On Sun, Aug 4, 2019 at 6:16 AM Sam Varshavchik <mrsam(a)courier-mta.com> wrote:
>
> Georg Sauthoff writes:
>
> > > I ended up tweaking my code to avoid the assertions, rather than
disabling
> > > them. For this particular situation, my original change was to try
> > >
> > > std::copy(&foo[0], &foo[0]+foo.size(),
std::back_insert_iterator{bar});
> > >
> > > But that still tripped the assertion when the foo vector was empty, so I
> > had
> > > wrap this inside an if().
> >
> > But why don't you use the idiomatic
> >
> > copy(foo.begin(), foo.end(), back_inserter(bar));
> >
> > ?
> >
> > No need to wrap it into an extra if statement.
>
> I'm well aware of the alternatives. That's not the point.
>
> The point is that there's nothing wrong with this specific form of existing
> code that now throws exceptions when the hardened build gets turned on.

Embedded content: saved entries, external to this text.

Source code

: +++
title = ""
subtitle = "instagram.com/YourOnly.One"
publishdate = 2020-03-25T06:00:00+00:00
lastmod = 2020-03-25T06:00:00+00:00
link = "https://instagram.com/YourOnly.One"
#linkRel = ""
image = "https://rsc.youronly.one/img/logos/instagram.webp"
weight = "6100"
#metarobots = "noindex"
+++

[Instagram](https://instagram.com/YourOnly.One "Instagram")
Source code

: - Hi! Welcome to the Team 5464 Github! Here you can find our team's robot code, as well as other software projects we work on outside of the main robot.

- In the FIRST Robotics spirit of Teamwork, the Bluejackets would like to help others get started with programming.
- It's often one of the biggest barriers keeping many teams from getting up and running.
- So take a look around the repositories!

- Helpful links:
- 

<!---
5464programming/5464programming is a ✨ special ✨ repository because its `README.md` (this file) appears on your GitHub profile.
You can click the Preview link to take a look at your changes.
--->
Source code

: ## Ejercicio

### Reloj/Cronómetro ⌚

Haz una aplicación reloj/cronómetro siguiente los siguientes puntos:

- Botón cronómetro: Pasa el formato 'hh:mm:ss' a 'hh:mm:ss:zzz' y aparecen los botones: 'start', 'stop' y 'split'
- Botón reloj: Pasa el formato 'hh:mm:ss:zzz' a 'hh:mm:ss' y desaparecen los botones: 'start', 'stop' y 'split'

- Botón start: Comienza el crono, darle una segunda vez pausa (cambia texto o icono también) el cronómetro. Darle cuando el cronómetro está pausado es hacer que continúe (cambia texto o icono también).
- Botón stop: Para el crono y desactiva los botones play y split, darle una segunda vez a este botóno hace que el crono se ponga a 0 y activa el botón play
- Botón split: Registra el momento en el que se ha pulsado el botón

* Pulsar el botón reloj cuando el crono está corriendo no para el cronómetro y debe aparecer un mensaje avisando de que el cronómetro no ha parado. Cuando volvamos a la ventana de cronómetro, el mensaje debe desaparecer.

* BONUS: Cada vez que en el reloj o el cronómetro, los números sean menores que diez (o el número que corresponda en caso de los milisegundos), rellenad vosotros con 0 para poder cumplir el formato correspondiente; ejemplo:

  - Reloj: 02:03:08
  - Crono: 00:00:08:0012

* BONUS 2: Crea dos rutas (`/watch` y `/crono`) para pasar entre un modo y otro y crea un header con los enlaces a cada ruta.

> There is no buffer overruns, and nothing to exploit.
>
> IIRC, the hardened build did find one real bug in the upstream package that
> was the original subject matter here, but all of the rest were these kinds
> of false positives. Now you have a situation when the existing code is known
> to be working, but needs changing in order to use a hardened build. There's
> some level of risk of regression in any change, and that gets weighed
> against the benefits of having a hardened build.
>
> The above was just a basic example of this. It is not true that exceptions
> from hardened code are always evidence of potentially exploitable problem.
> Sometimes/most of the time, but sometimes they are false positives.
>
>
I filed an upstream bug:
https://gcc.gnu.org/bugzilla/show_bug.cgi?id=91357
Depending on the resolution of that bug, I suggest that Fedora
consider dropping _GLIBCXX_ASSERTIONS from the default hardened build
options. IMO Fedora's default RPM build options should not cause
crashes on valid, if less-than-stylistically-great, code. I don't
think that package maintainers should need to update package source to
use C++ in a more polite way.
And the bug has spoken. v[v.size()] is undefined behavior. Don't do it!